Records contained in a dataset
------------

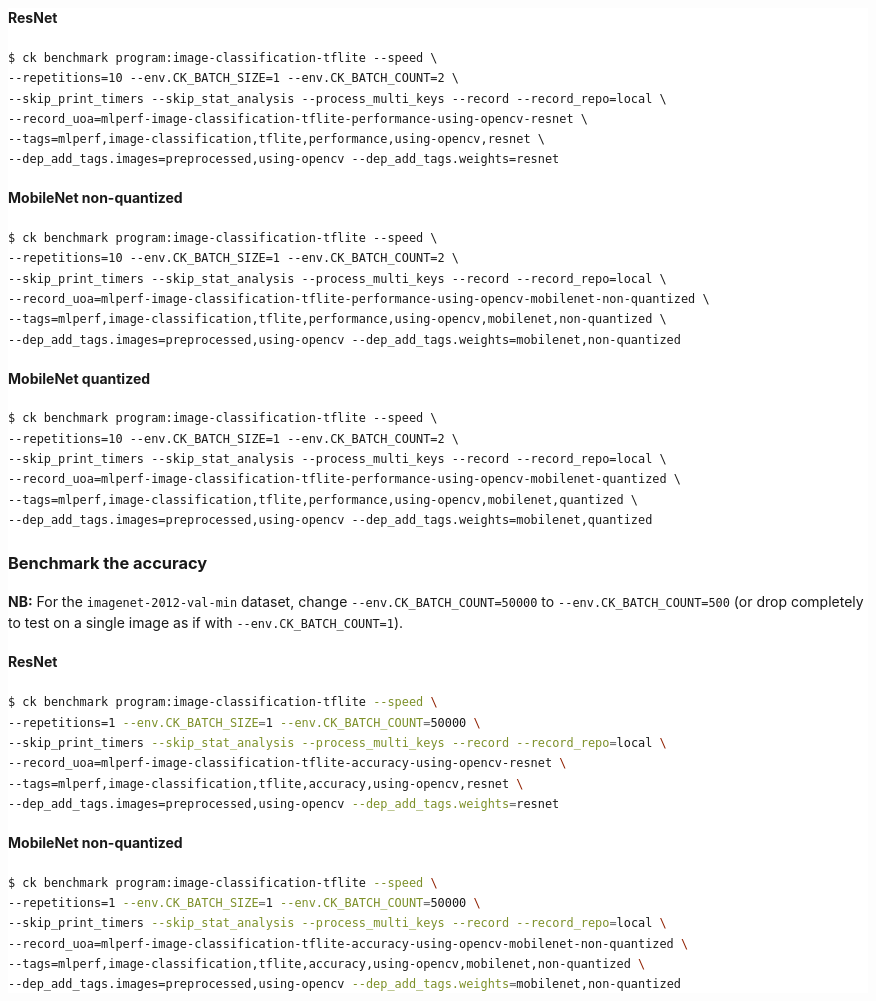 #### ResNet
```
$ ck benchmark program:image-classification-tflite --speed \
--repetitions=10 --env.CK_BATCH_SIZE=1 --env.CK_BATCH_COUNT=2 \
--skip_print_timers --skip_stat_analysis --process_multi_keys --record --record_repo=local \
--record_uoa=mlperf-image-classification-tflite-performance-using-opencv-resnet \
--tags=mlperf,image-classification,tflite,performance,using-opencv,resnet \
--dep_add_tags.images=preprocessed,using-opencv --dep_add_tags.weights=resnet
```

#### MobileNet non-quantized
```
$ ck benchmark program:image-classification-tflite --speed \
--repetitions=10 --env.CK_BATCH_SIZE=1 --env.CK_BATCH_COUNT=2 \
--skip_print_timers --skip_stat_analysis --process_multi_keys --record --record_repo=local \
--record_uoa=mlperf-image-classification-tflite-performance-using-opencv-mobilenet-non-quantized \
--tags=mlperf,image-classification,tflite,performance,using-opencv,mobilenet,non-quantized \
--dep_add_tags.images=preprocessed,using-opencv --dep_add_tags.weights=mobilenet,non-quantized
```

#### MobileNet quantized
```
$ ck benchmark program:image-classification-tflite --speed \
--repetitions=10 --env.CK_BATCH_SIZE=1 --env.CK_BATCH_COUNT=2 \
--skip_print_timers --skip_stat_analysis --process_multi_keys --record --record_repo=local \
--record_uoa=mlperf-image-classification-tflite-performance-using-opencv-mobilenet-quantized \
--tags=mlperf,image-classification,tflite,performance,using-opencv,mobilenet,quantized \
--dep_add_tags.images=preprocessed,using-opencv --dep_add_tags.weights=mobilenet,quantized
```

### Benchmark the accuracy

**NB:** For the `imagenet-2012-val-min` dataset, change `--env.CK_BATCH_COUNT=50000`
to `--env.CK_BATCH_COUNT=500` (or drop completely to test on a single image as if
with `--env.CK_BATCH_COUNT=1`).

#### ResNet
```bash
$ ck benchmark program:image-classification-tflite --speed \
--repetitions=1 --env.CK_BATCH_SIZE=1 --env.CK_BATCH_COUNT=50000 \
--skip_print_timers --skip_stat_analysis --process_multi_keys --record --record_repo=local \
--record_uoa=mlperf-image-classification-tflite-accuracy-using-opencv-resnet \
--tags=mlperf,image-classification,tflite,accuracy,using-opencv,resnet \
--dep_add_tags.images=preprocessed,using-opencv --dep_add_tags.weights=resnet
```

#### MobileNet non-quantized
```bash
$ ck benchmark program:image-classification-tflite --speed \
--repetitions=1 --env.CK_BATCH_SIZE=1 --env.CK_BATCH_COUNT=50000 \
--skip_print_timers --skip_stat_analysis --process_multi_keys --record --record_repo=local \
--record_uoa=mlperf-image-classification-tflite-accuracy-using-opencv-mobilenet-non-quantized \
--tags=mlperf,image-classification,tflite,accuracy,using-opencv,mobilenet,non-quantized \
--dep_add_tags.images=preprocessed,using-opencv --dep_add_tags.weights=mobilenet,non-quantized
```
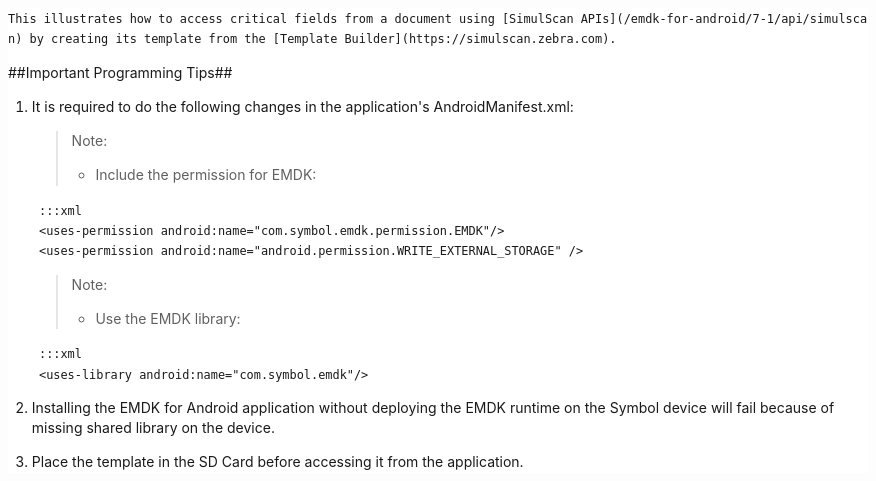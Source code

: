 	This illustrates how to access critical fields from a document using [SimulScan APIs](/emdk-for-android/7-1/api/simulscan) by creating its template from the [Template Builder](https://simulscan.zebra.com).


##Important Programming Tips##

1. It is required to do the following changes in the application's AndroidManifest.xml:  
  
    >Note:
    >* Include the permission for EMDK:  
    
        :::xml
        <uses-permission android:name="com.symbol.emdk.permission.EMDK"/>
		<uses-permission android:name="android.permission.WRITE_EXTERNAL_STORAGE" />
    
	>Note:
    >* Use the EMDK library:  
    
        :::xml
        <uses-library android:name="com.symbol.emdk"/>
  
2. Installing the EMDK for Android application without deploying the EMDK runtime on the Symbol device will fail because of missing shared library on the device.

3. Place the template in the SD Card before accessing it from the application.
 















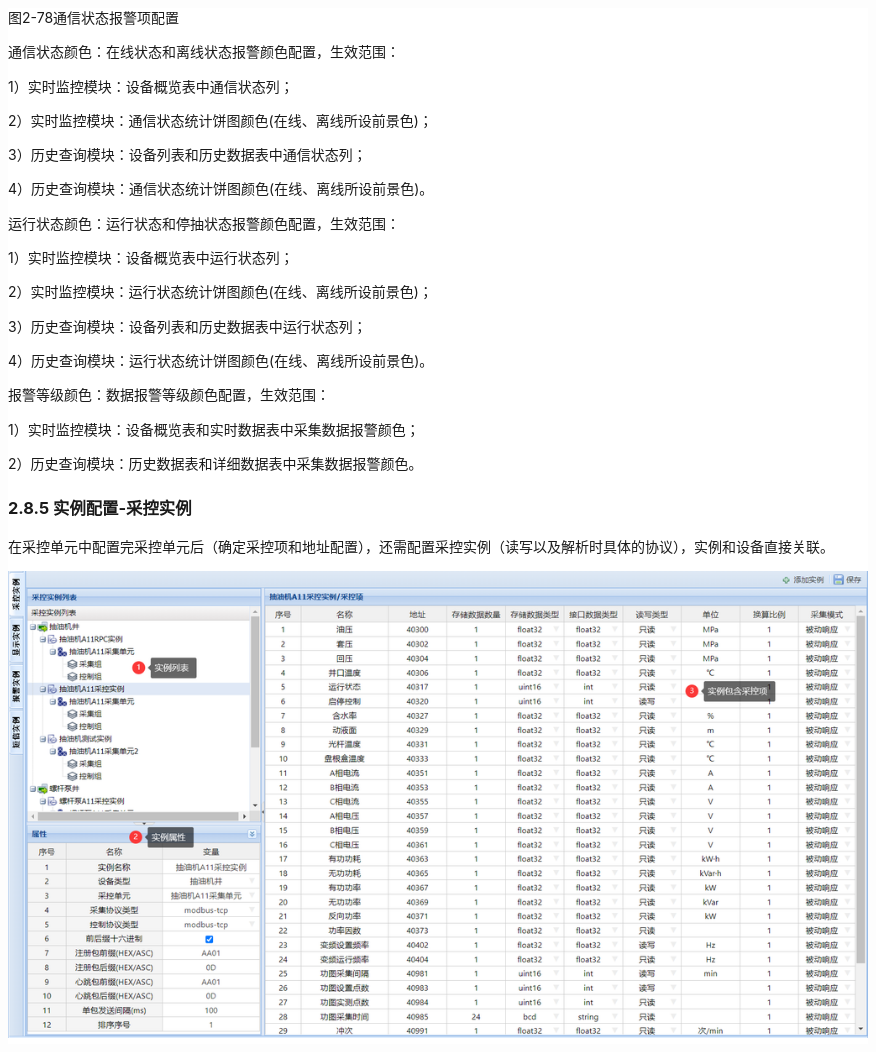 图2-78通信状态报警项配置

通信状态颜色：在线状态和离线状态报警颜色配置，生效范围：

1）实时监控模块：设备概览表中通信状态列；

2）实时监控模块：通信状态统计饼图颜色(在线、离线所设前景色)；

3）历史查询模块：设备列表和历史数据表中通信状态列；

4）历史查询模块：通信状态统计饼图颜色(在线、离线所设前景色)。

运行状态颜色：运行状态和停抽状态报警颜色配置，生效范围：

1）实时监控模块：设备概览表中运行状态列；

2）实时监控模块：运行状态统计饼图颜色(在线、离线所设前景色)；

3）历史查询模块：设备列表和历史数据表中运行状态列；

4）历史查询模块：运行状态统计饼图颜色(在线、离线所设前景色)。

报警等级颜色：数据报警等级颜色配置，生效范围：

1）实时监控模块：设备概览表和实时数据表中采集数据报警颜色；

2）历史查询模块：历史数据表和详细数据表中采集数据报警颜色。

### <h3><a name="2.8.5实例配置-采控实例"></a>2.8.5 实例配置-采控实例</h3>

在采控单元中配置完采控单元后（确定采控项和地址配置），还需配置采控实例（读写以及解析时具体的协议），实例和设备直接关联。

![](../images/helpdoc/PNG/aa19f144038d212b2d1d4e74b8517d7c.png)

------------

→ **What to produce**
Extract exactly the lines between the line containing "2）实时监控模块：通信状态统计饼图颜色(在线、离线所设前景色)；" and the end of the data, including both.

→ **Result of the exercise**
2）实时监控模块：通信状态统计饼图颜色(在线、离线所设前景色)；

3）历史查询模块：设备列表和历史数据表中通信状态列；

4）历史查询模块：通信状态统计饼图颜色(在线、离线所设前景色)。

运行状态颜色：运行状态和停抽状态报警颜色配置，生效范围：

1）实时监控模块：设备概览表中运行状态列；

2）实时监控模块：运行状态统计饼图颜色(在线、离线所设前景色)；

3）历史查询模块：设备列表和历史数据表中运行状态列；

4）历史查询模块：运行状态统计饼图颜色(在线、离线所设前景色)。

报警等级颜色：数据报警等级颜色配置，生效范围：

1）实时监控模块：设备概览表和实时数据表中采集数据报警颜色；

2）历史查询模块：历史数据表和详细数据表中采集数据报警颜色。

### <h3><a name="2.8.5实例配置-采控实例"></a>2.8.5 实例配置-采控实例</h3>

在采控单元中配置完采控单元后（确定采控项和地址配置），还需配置采控实例（读写以及解析时具体的协议），实例和设备直接关联。

![](../images/helpdoc/PNG/aa19f144038d212b2d1d4e74b8517d7c.png)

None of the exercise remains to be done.